I support regime change in Iran and shed no tears for Khamenei or his goons. But when you start a war by killing the regime’s top leaders, it’s not unreasonable for the remaining ones to conclude that you really intend regime change.
Khamenei was a murderous fanatic, but he was a fairly cautious one. He liked to threaten closing the Strait of Hormuz or attacking our regional allies, but he was reluctant to actually do it, fearing it would invite a regime change war. The mullahs and IRGC goons believed, not unreasonably, that if they lost their grip on power, they’d be lynched by the Iranian people they’ve brutalized for decades.

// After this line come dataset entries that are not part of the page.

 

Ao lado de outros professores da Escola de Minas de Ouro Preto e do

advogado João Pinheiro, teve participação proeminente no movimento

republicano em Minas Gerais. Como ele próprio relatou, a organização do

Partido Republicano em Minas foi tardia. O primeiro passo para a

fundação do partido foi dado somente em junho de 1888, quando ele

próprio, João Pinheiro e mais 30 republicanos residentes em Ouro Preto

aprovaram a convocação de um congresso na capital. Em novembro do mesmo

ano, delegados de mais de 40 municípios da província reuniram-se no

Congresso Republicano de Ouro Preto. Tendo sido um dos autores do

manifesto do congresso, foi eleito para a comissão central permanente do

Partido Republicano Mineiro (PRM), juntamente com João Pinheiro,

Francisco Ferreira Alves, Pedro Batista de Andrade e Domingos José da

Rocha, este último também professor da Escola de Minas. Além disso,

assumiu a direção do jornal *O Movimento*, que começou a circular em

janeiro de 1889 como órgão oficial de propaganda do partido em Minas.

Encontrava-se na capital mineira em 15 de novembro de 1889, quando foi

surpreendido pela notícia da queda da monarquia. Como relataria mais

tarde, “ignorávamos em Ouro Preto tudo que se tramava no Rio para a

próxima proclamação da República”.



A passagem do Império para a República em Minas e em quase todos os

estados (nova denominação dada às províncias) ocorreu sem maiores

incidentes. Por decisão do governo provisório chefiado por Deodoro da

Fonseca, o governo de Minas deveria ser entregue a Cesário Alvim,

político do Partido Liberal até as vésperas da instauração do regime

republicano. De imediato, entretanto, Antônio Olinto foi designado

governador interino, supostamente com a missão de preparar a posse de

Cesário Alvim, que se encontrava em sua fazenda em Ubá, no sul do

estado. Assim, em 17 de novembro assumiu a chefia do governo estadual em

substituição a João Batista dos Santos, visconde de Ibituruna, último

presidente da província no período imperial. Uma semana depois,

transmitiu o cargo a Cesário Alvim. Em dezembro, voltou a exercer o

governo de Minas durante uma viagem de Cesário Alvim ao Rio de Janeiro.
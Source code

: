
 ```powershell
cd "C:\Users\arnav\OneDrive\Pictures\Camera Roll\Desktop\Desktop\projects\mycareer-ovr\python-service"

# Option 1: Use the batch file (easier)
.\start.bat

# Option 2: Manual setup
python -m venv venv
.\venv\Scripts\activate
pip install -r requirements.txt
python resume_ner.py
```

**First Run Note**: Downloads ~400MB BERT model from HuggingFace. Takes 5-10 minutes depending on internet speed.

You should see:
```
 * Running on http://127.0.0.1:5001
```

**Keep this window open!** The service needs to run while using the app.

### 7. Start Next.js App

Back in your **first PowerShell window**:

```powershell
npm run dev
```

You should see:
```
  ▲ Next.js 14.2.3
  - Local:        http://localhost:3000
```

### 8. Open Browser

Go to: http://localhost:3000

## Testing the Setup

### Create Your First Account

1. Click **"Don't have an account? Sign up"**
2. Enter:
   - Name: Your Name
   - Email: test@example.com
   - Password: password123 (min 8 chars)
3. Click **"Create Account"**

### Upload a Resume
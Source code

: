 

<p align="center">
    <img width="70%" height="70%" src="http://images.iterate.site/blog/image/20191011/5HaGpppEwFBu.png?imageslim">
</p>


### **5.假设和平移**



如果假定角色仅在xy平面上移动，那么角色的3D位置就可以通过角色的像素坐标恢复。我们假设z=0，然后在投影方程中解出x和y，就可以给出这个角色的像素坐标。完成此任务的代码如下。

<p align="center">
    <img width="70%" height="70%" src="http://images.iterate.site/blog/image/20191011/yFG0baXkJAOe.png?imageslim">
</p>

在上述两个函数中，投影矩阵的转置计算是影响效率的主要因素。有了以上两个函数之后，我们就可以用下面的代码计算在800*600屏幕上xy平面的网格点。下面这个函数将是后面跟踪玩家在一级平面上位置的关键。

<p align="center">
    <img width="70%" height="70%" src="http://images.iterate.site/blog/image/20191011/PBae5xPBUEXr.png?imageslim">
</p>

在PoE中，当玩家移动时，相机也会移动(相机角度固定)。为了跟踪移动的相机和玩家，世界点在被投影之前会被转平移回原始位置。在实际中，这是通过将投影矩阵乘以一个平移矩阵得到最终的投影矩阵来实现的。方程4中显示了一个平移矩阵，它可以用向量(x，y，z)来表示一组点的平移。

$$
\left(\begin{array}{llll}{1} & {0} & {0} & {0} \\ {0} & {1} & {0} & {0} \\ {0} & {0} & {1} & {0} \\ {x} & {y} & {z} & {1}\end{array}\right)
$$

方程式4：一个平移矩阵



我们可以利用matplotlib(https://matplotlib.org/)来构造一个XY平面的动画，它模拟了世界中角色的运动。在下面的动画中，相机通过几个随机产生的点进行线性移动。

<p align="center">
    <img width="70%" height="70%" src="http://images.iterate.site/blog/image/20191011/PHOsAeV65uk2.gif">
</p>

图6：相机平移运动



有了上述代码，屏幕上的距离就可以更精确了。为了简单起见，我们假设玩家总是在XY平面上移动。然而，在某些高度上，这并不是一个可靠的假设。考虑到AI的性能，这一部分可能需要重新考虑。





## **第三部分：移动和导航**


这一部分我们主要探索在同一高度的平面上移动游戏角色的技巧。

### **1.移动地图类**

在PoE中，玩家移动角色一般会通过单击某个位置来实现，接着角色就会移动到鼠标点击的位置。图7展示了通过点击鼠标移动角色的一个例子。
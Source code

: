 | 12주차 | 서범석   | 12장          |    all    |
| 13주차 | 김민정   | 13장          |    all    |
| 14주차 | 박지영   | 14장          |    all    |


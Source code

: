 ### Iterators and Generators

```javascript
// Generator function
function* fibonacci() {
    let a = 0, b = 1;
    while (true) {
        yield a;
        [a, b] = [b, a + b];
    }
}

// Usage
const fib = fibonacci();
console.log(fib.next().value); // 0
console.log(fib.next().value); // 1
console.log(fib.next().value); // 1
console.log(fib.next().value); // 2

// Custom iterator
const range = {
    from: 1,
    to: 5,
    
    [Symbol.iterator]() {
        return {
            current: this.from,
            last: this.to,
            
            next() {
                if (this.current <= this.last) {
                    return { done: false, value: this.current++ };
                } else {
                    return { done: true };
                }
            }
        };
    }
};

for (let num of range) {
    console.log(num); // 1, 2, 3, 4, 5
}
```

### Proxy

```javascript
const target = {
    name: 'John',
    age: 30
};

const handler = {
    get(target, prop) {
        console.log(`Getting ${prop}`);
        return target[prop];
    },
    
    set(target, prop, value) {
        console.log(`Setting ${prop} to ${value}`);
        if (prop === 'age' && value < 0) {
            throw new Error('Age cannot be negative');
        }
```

By starting with a regime change war, Trump removed any reason for the regime not to go for broke. When you have nothing to lose — particularly when you are a millenarian religious fanatic — a Persian Alamo strategy makes a lot of sense.
So Iran closed the Strait of Hormuz and attacked its neighbors.
But it turns out this wasn’t the Alamo. In the contest of wills, Trump blinked. The Iranian regime’s tolerance for punishment proved — so far — to be greater than Trump’s and that of our gulf allies. Militarily we could finish the job, but that would require ground troops and much greater economic turmoil. In a conflict Trump launched unilaterally without the prior support of Congress, NATO or the American people, Trump doesn’t have the political capital for that.
But that’s only half the problem. Trump wants the war over, but he doesn’t want to pay — militarily, economically, politically — what that would cost. So he wants to make a deal that ends it. But there is no deal available that wouldn’t come at an equally undesirable cost. Any deal that looks like what President Obama struck with the Iranians would be too embarrassing to bear. But the Iranians are convinced that they can get just such a deal, and they’re willing to drag things out as long as it takes.
The result: Trump’s in a box of his own making. He thinks he can talk his way out by simply asserting a reality that doesn’t exist. When the financial markets get nervous, he announces a breakthrough that is, at best, a possibility. When the Iranians agree to a deal that looks similar to one Obama might negotiate, Trump goes back to his threats.
It can’t go on forever. But I’m sure it’ll last until long after this column is forgotten.